A Justiça italiana deve decidir em até 48 horas se dá início ao processo de extradição da deputada federal Carla Zambelli (PL-SP), presa na tarde desta terça-feira (29) em Roma. A Polícia Federal informou que um delegado localizou o endereço da parlamentar e o entregou às autoridades italianas, que foram até o apartamento onde ela estava morando e a conduziram para a delegacia.
Em junho, a parlamentar foi condenada pelo Supremo Tribunal Federal (STF), sem possibilidade de recurso, a 10 anos de prisão em regime fechado e ao pagamento de uma multa de R$ 2 milhões. Ela foi apontada como a mandante da invasão ao sistema do Conselho Nacional de Justiça (CNJ), que resultou na emissão de um mandado de prisão falso contra o ministro Alexandre de Moraes.

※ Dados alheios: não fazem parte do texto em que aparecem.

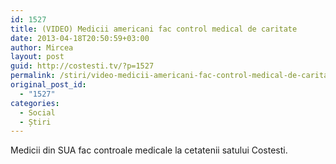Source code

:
 ```yaml
---
id: 1527
title: (VIDEO) Medicii americani fac control medical de caritate
date: 2013-04-18T20:50:59+03:00
author: Mircea
layout: post
guid: http://costesti.tv/?p=1527
permalink: /stiri/video-medicii-americani-fac-control-medical-de-caritate-2/
original_post_id:
  - "1527"
categories:
  - Social
  - Știri
---
```

Medicii din SUA fac controale medicale la cetatenii satului Costesti. <!--more-->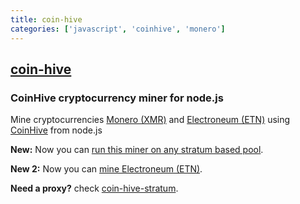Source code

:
 ```yaml
---
title: coin-hive
categories: ['javascript', 'coinhive', 'monero']
---
```

## [coin-hive](https://github.com/cazala/coin-hive)

### CoinHive cryptocurrency miner for node.js


Mine cryptocurrencies [Monero (XMR)](https://getmonero.org/) and [Electroneum (ETN)](http://electroneum.com/) using [CoinHive](https://coinhive.com/) from node.js

**New:** Now you can [run this miner on any stratum based pool](https://github.com/cazala/coin-hive#faq).

**New 2:** Now you can [mine Electroneum (ETN)](https://github.com/cazala/coin-hive#can-i-mine-other-cryptocurrency-than-monero-xmr).

**Need a proxy?** check [coin-hive-stratum](https://github.com/cazala/coin-hive-stratum).
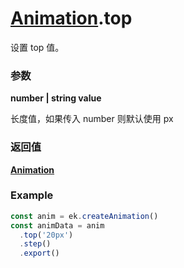 # [Animation](./../Animation).top

设置 top 值。

### 参数

**number | string value**

长度值，如果传入 number 则默认使用 px

### 返回值

**[Animation](./../Animation)**

### Example

```ts
const anim = ek.createAnimation()
const animData = anim
  .top('20px')
  .step()
  .export()
```
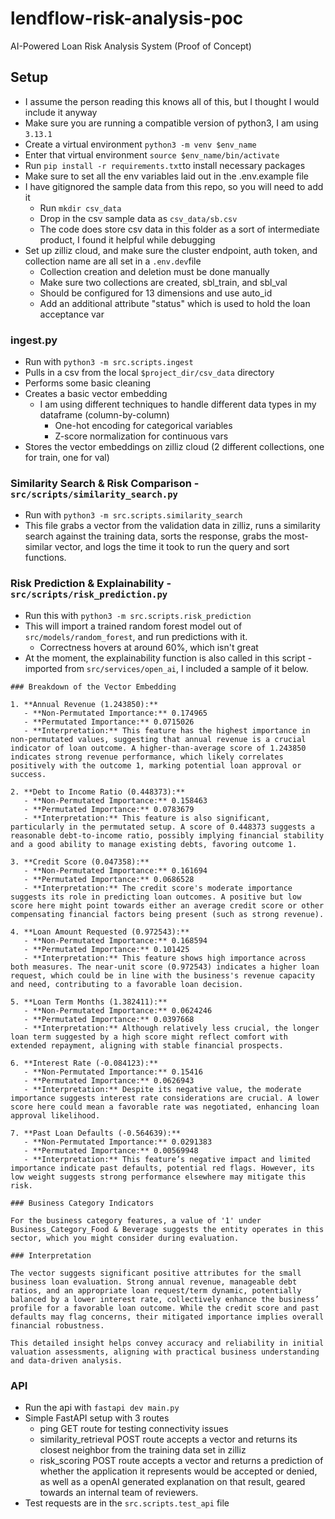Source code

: # lendflow-risk-analysis-poc
AI-Powered Loan Risk Analysis System (Proof of Concept)


## Setup
* I assume the person reading this knows all of this, but I thought I would include it anyway
* Make sure you are running a compatible version of python3, I am using `3.13.1`
* Create a virtual environment `python3 -m venv $env_name`
* Enter that virtual environment `source $env_name/bin/activate`
* Run `pip install -r requirements.txt`to install necessary packages
* Make sure to set all the env variables laid out in the .env.example file
* I have gitignored the sample data from this repo, so you will need to add it
  * Run `mkdir csv_data`
  * Drop in the csv sample data as `csv_data/sb.csv`
  * The code does store csv data in this folder as a sort of intermediate product, I found it helpful while debugging
* Set up zilliz cloud, and make sure the cluster endpoint, auth token, and collection name are all set in a `.env.dev`file
  * Collection creation and deletion must be done manually
  * Make sure two collections are created, sbl_train, and sbl_val
  * Should be configured for 13 dimensions and use auto_id
  * Add an additional attribute "status" which is used to hold the loan acceptance var

### ingest.py
* Run with `python3 -m src.scripts.ingest`
* Pulls in a csv from the local `$project_dir/csv_data` directory
* Performs some basic cleaning
* Creates a basic vector embedding
  * I am using different techniques to handle different data types in my dataframe (column-by-column)
    * One-hot encoding for categorical variables
    * Z-score normalization for continuous vars
* Stores the vector embeddings on zilliz cloud (2 different collections, one for train, one for val)

### Similarity Search & Risk Comparison - `src/scripts/similarity_search.py`
* Run with `python3 -m src.scripts.similarity_search`
* This file grabs a vector from the validation data in zilliz, runs a similarity search against the training data, sorts the response, grabs the most-similar vector, and logs the time it took to run the query and sort functions.


### Risk Prediction & Explainability - `src/scripts/risk_prediction.py`
* Run this with `python3 -m src.scripts.risk_prediction`
* This will import a trained random forest model out of `src/models/random_forest`, and run predictions with it.
  * Correctness hovers at around 60%, which isn't great
* At the moment, the explainability function is also called in this script - imported from `src/services/open_ai`, I included a sample of it below.

```
### Breakdown of the Vector Embedding

1. **Annual Revenue (1.243850):**
   - **Non-Permutated Importance:** 0.174965
   - **Permutated Importance:** 0.0715026
   - **Interpretation:** This feature has the highest importance in non-permutated values, suggesting that annual revenue is a crucial indicator of loan outcome. A higher-than-average score of 1.243850 indicates strong revenue performance, which likely correlates positively with the outcome 1, marking potential loan approval or success.

2. **Debt to Income Ratio (0.448373):**
   - **Non-Permutated Importance:** 0.158463
   - **Permutated Importance:** 0.0783679
   - **Interpretation:** This feature is also significant, particularly in the permutated setup. A score of 0.448373 suggests a reasonable debt-to-income ratio, possibly implying financial stability and a good ability to manage existing debts, favoring outcome 1.

3. **Credit Score (0.047358):**
   - **Non-Permutated Importance:** 0.161694
   - **Permutated Importance:** 0.0686528
   - **Interpretation:** The credit score's moderate importance suggests its role in predicting loan outcomes. A positive but low score here might point towards either an average credit score or other compensating financial factors being present (such as strong revenue).

4. **Loan Amount Requested (0.972543):**
   - **Non-Permutated Importance:** 0.168594
   - **Permutated Importance:** 0.101425
   - **Interpretation:** This feature shows high importance across both measures. The near-unit score (0.972543) indicates a higher loan request, which could be in line with the business's revenue capacity and need, contributing to a favorable loan decision.

5. **Loan Term Months (1.382411):**
   - **Non-Permutated Importance:** 0.0624246
   - **Permutated Importance:** 0.0397668
   - **Interpretation:** Although relatively less crucial, the longer loan term suggested by a high score might reflect comfort with extended repayment, aligning with stable financial prospects.

6. **Interest Rate (-0.084123):**
   - **Non-Permutated Importance:** 0.15416
   - **Permutated Importance:** 0.0626943
   - **Interpretation:** Despite its negative value, the moderate importance suggests interest rate considerations are crucial. A lower score here could mean a favorable rate was negotiated, enhancing loan approval likelihood.

7. **Past Loan Defaults (-0.564639):**
   - **Non-Permutated Importance:** 0.0291383
   - **Permutated Importance:** 0.00569948
   - **Interpretation:** This feature’s negative impact and limited importance indicate past defaults, potential red flags. However, its low weight suggests strong performance elsewhere may mitigate this risk.

### Business Category Indicators

For the business category features, a value of '1' under Business_Category_Food & Beverage suggests the entity operates in this sector, which you might consider during evaluation.

### Interpretation

The vector suggests significant positive attributes for the small business loan evaluation. Strong annual revenue, manageable debt ratios, and an appropriate loan request/term dynamic, potentially balanced by a lower interest rate, collectively enhance the business’ profile for a favorable loan outcome. While the credit score and past defaults may flag concerns, their mitigated importance implies overall financial robustness.

This detailed insight helps convey accuracy and reliability in initial valuation assessments, aligning with practical business understanding and data-driven analysis.
```

### API
* Run the api with `fastapi dev main.py`
* Simple FastAPI setup with 3 routes
  * ping GET route for testing connectivity issues
  * similarity_retrieval POST route accepts a vector and returns its closest neighbor from the training data set in zilliz
  * risk_scoring POST route accepts a vector and returns a prediction of whether the application it represents would be accepted or denied, as well as a openAI generated explanation on that result, geared towards an internal team of reviewers.
* Test requests are in the `src.scripts.test_api` file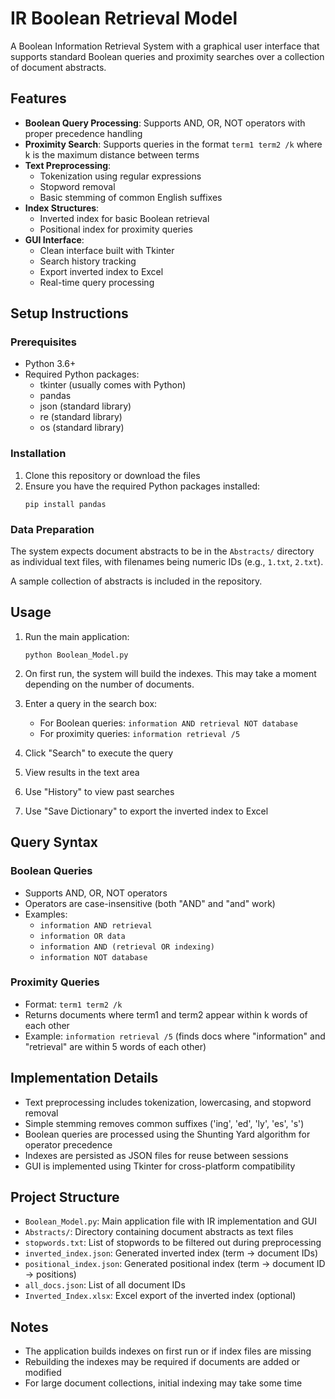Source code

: # IR Boolean Retrieval Model

A Boolean Information Retrieval System with a graphical user interface that supports standard Boolean queries and proximity searches over a collection of document abstracts.

## Features

- **Boolean Query Processing**: Supports AND, OR, NOT operators with proper precedence handling
- **Proximity Search**: Supports queries in the format `term1 term2 /k` where k is the maximum distance between terms
- **Text Preprocessing**: 
  - Tokenization using regular expressions
  - Stopword removal
  - Basic stemming of common English suffixes
- **Index Structures**:
  - Inverted index for basic Boolean retrieval
  - Positional index for proximity queries
- **GUI Interface**:
  - Clean interface built with Tkinter
  - Search history tracking
  - Export inverted index to Excel
  - Real-time query processing

## Setup Instructions

### Prerequisites
- Python 3.6+
- Required Python packages:
  - tkinter (usually comes with Python)
  - pandas
  - json (standard library)
  - re (standard library)
  - os (standard library)

### Installation

1. Clone this repository or download the files
2. Ensure you have the required Python packages installed:
   ```
   pip install pandas
   ```

### Data Preparation
The system expects document abstracts to be in the `Abstracts/` directory as individual text files, with filenames being numeric IDs (e.g., `1.txt`, `2.txt`).

A sample collection of abstracts is included in the repository.

## Usage

1. Run the main application:
   ```
   python Boolean_Model.py
   ```

2. On first run, the system will build the indexes. This may take a moment depending on the number of documents.

3. Enter a query in the search box:
   - For Boolean queries: `information AND retrieval NOT database`
   - For proximity queries: `information retrieval /5`

4. Click "Search" to execute the query
5. View results in the text area
6. Use "History" to view past searches
7. Use "Save Dictionary" to export the inverted index to Excel

## Query Syntax

### Boolean Queries
- Supports AND, OR, NOT operators
- Operators are case-insensitive (both "AND" and "and" work)
- Examples:
  - `information AND retrieval`
  - `information OR data`
  - `information AND (retrieval OR indexing)`
  - `information NOT database`

### Proximity Queries
- Format: `term1 term2 /k`
- Returns documents where term1 and term2 appear within k words of each other
- Example: `information retrieval /5` (finds docs where "information" and "retrieval" are within 5 words of each other)

## Implementation Details

- Text preprocessing includes tokenization, lowercasing, and stopword removal
- Simple stemming removes common suffixes ('ing', 'ed', 'ly', 'es', 's')
- Boolean queries are processed using the Shunting Yard algorithm for operator precedence
- Indexes are persisted as JSON files for reuse between sessions
- GUI is implemented using Tkinter for cross-platform compatibility

## Project Structure

- `Boolean_Model.py`: Main application file with IR implementation and GUI
- `Abstracts/`: Directory containing document abstracts as text files
- `stopwords.txt`: List of stopwords to be filtered out during preprocessing
- `inverted_index.json`: Generated inverted index (term → document IDs)
- `positional_index.json`: Generated positional index (term → document ID → positions)
- `all_docs.json`: List of all document IDs
- `Inverted_Index.xlsx`: Excel export of the inverted index (optional)

## Notes

- The application builds indexes on first run or if index files are missing
- Rebuilding the indexes may be required if documents are added or modified
- For large document collections, initial indexing may take some time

A cidadania italiana de Zambelli não a impede de ser extraditada, mas em casos que envolvem alta repercussão política e possível alegação de cidadania estrangeira, o processo de extradição tende a ser mais demorado. “Estimativas mais conservadoras apontam que pode levar de alguns meses a mais de um ano, ou até mais, para uma decisão final sobre a extradição”, explicou ao Correio a especialista em direito internacional e penal, Hanna Gomes. Isso acontece porque a Itália não extradita automaticamente seus cidadãos. Além da possibilidade de asilo político e extradição, a Justiça italiana pode decidir ainda pelo cumprimento da pena em regime fechado ou domiciliar na Itália.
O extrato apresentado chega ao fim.